La administración contemporánea de la empresa, cuyas prácticas se articulan alrededor del autocontrol, propone el trabajo por proyectos, por objetivos y metas que, si bien proceden de las demandas empresariales, son asumidas como propias por los trabajadores. El concepto central aquí, como lo indican Christian Laval y Pierre Dardot, es la autodisciplina, la cual produce una torsión en el sujeto asalariado: los objetivos de la empresa son vividos como suyos; es decir, el sujeto hace suyo el deseo de la empresa. El coste emocional de esto es alto. No sucede lo mismo cuando de la función-cliente estamos hablando. Como sostiene Cadena (2004), del cliente y los públicos se espera una ebullición constante de deseos, de sentimientos y emociones que pueden satisfacerse por el mercado, nuevo amo.
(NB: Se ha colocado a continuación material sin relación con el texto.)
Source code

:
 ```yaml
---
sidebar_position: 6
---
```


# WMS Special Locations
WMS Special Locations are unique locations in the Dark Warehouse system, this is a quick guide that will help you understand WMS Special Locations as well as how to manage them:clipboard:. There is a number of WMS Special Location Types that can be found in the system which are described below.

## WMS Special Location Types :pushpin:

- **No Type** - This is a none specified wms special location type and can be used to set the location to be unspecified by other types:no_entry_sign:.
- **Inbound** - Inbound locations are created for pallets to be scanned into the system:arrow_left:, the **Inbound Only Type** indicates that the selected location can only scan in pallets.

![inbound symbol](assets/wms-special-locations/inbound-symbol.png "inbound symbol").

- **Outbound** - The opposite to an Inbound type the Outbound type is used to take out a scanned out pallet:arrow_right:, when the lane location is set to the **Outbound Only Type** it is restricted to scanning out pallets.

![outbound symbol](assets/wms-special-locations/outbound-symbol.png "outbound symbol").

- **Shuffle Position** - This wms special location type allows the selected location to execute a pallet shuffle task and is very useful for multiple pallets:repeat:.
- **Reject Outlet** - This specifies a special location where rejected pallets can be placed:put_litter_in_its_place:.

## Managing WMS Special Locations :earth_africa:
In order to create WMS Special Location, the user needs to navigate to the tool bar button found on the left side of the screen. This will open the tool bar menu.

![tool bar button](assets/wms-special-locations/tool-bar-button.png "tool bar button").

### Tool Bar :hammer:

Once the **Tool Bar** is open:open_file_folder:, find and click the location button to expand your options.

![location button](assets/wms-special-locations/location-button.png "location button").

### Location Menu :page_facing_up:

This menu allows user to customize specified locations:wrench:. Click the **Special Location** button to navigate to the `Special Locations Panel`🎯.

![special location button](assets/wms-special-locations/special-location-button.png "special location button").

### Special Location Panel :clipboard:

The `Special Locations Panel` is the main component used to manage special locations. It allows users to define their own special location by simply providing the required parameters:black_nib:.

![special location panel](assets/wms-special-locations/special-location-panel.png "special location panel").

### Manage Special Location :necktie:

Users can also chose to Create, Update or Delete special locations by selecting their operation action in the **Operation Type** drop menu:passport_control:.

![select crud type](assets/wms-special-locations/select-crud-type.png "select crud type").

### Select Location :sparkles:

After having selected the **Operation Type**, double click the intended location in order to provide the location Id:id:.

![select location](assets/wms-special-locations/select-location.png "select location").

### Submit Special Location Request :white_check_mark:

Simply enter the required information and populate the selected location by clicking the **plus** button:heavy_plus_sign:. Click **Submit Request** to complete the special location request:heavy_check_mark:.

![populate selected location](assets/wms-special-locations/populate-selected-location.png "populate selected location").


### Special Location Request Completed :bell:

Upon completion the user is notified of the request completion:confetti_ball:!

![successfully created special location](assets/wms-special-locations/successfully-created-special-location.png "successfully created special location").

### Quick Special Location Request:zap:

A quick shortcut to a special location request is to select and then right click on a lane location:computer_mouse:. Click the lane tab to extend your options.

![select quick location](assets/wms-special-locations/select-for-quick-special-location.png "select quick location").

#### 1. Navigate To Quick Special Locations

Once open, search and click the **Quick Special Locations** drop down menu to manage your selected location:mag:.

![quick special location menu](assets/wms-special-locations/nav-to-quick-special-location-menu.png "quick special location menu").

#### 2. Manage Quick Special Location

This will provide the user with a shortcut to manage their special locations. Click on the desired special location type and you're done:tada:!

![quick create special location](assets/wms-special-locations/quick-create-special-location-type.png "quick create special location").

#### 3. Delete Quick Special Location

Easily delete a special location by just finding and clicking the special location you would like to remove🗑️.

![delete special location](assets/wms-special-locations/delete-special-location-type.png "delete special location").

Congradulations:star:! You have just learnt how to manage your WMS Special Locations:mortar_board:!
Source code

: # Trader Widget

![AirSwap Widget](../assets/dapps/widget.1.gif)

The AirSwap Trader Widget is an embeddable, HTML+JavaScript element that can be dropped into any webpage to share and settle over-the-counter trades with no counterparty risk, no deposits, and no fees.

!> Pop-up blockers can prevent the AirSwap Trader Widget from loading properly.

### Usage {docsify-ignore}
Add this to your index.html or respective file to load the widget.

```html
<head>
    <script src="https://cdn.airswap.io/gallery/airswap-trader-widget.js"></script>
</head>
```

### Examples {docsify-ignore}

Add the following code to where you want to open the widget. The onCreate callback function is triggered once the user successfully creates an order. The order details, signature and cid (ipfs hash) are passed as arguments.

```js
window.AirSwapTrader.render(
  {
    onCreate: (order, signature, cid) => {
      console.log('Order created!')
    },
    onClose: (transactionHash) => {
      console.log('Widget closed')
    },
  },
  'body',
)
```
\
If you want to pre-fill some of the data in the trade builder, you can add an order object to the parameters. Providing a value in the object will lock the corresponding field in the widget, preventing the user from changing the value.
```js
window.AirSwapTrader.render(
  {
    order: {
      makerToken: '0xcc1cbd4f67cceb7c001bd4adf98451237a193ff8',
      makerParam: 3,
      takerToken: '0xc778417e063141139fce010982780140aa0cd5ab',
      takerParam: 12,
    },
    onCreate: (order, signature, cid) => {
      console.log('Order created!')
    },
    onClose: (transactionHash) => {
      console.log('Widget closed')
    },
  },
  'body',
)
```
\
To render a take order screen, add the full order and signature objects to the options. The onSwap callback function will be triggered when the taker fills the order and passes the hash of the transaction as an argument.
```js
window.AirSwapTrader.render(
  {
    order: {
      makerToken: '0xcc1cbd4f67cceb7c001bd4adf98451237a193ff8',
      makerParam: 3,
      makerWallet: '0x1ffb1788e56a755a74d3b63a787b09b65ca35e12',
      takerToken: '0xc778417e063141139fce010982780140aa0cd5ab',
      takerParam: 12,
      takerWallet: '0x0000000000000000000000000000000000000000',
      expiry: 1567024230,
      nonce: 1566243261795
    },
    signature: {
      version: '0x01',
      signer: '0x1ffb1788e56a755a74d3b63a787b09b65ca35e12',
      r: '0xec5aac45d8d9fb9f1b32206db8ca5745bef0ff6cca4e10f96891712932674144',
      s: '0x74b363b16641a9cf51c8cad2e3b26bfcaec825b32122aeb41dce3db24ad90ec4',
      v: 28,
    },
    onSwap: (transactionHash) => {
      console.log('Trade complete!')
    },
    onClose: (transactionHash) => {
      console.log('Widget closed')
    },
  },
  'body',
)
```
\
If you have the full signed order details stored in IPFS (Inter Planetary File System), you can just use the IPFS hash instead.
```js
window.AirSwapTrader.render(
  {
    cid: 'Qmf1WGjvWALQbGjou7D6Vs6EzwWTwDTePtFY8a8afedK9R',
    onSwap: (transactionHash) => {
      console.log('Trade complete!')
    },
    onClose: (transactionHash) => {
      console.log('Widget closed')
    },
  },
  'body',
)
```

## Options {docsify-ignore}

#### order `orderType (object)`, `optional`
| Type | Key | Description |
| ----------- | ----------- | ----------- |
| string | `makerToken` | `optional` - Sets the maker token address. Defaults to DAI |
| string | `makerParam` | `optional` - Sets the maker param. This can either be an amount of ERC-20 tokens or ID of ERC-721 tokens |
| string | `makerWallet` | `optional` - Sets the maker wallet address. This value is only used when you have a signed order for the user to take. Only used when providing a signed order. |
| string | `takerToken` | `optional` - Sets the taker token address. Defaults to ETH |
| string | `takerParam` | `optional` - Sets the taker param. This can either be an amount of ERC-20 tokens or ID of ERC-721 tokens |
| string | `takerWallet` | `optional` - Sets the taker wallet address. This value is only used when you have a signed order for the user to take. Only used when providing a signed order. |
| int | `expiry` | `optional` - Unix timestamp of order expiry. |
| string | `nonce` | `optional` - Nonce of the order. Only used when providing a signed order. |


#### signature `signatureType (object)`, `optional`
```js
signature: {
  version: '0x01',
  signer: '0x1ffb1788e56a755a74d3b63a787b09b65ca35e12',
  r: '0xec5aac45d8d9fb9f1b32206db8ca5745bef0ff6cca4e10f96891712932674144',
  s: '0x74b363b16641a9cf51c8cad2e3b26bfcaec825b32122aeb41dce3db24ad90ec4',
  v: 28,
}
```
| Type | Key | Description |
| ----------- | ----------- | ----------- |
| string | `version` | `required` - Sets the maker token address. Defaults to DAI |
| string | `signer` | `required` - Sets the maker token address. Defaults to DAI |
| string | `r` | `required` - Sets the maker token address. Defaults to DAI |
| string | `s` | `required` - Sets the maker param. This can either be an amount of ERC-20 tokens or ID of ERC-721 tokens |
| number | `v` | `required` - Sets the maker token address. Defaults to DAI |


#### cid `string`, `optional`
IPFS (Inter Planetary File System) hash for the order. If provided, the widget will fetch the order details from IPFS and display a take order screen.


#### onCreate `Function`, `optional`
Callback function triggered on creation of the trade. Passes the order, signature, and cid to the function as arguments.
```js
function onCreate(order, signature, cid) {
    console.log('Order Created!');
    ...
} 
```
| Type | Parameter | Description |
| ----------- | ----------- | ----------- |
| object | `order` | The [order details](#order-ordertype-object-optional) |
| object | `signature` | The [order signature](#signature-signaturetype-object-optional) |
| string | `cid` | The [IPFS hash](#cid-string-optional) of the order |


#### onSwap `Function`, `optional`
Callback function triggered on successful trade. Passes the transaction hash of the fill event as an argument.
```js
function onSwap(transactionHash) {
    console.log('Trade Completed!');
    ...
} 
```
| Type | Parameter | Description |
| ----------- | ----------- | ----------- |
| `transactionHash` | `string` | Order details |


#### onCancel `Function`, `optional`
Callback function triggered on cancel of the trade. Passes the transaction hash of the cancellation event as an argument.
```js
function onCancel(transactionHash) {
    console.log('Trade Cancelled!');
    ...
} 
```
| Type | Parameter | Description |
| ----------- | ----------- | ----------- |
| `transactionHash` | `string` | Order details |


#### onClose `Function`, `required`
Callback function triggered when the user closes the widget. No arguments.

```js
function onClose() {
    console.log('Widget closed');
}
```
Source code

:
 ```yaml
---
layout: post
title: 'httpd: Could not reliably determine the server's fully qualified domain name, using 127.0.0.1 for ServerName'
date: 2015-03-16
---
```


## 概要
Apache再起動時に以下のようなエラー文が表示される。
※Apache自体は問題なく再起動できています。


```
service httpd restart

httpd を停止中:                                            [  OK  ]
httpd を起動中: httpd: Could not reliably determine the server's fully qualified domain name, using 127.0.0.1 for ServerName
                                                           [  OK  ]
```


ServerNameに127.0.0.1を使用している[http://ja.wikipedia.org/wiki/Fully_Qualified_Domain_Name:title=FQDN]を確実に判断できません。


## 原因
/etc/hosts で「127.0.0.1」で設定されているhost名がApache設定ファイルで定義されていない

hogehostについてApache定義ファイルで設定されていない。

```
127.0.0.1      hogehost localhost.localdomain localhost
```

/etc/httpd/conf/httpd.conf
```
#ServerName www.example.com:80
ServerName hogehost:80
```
Es de esperar que la dinámica del mercado tenga un alto contenido de movilización de emociones, afectos y sentimientos de parte del público que deviene cliente. Dicho de otra manera, las motivaciones para comprar suelen tener un componente emocional considerablemente alto. Eso lo saben los publicistas que se especializan en sacar el máximo provecho de elementos profundamente asociados a este aspecto: símbolos, imágenes, palabras estratégicamente localizadas en el discurso, etc., son movilizadoras de altas dosis de sensibilidad que buscan conducir la capacidad de raciocinio de los clientes. Esto también lo saben los asesores de ventas, los gestores de riesgos y los aseguradores. Por esto, en nuestra opinión, el consumidor no es autocontrolado, sino que está controlado desde afuera, es heterocontrolado.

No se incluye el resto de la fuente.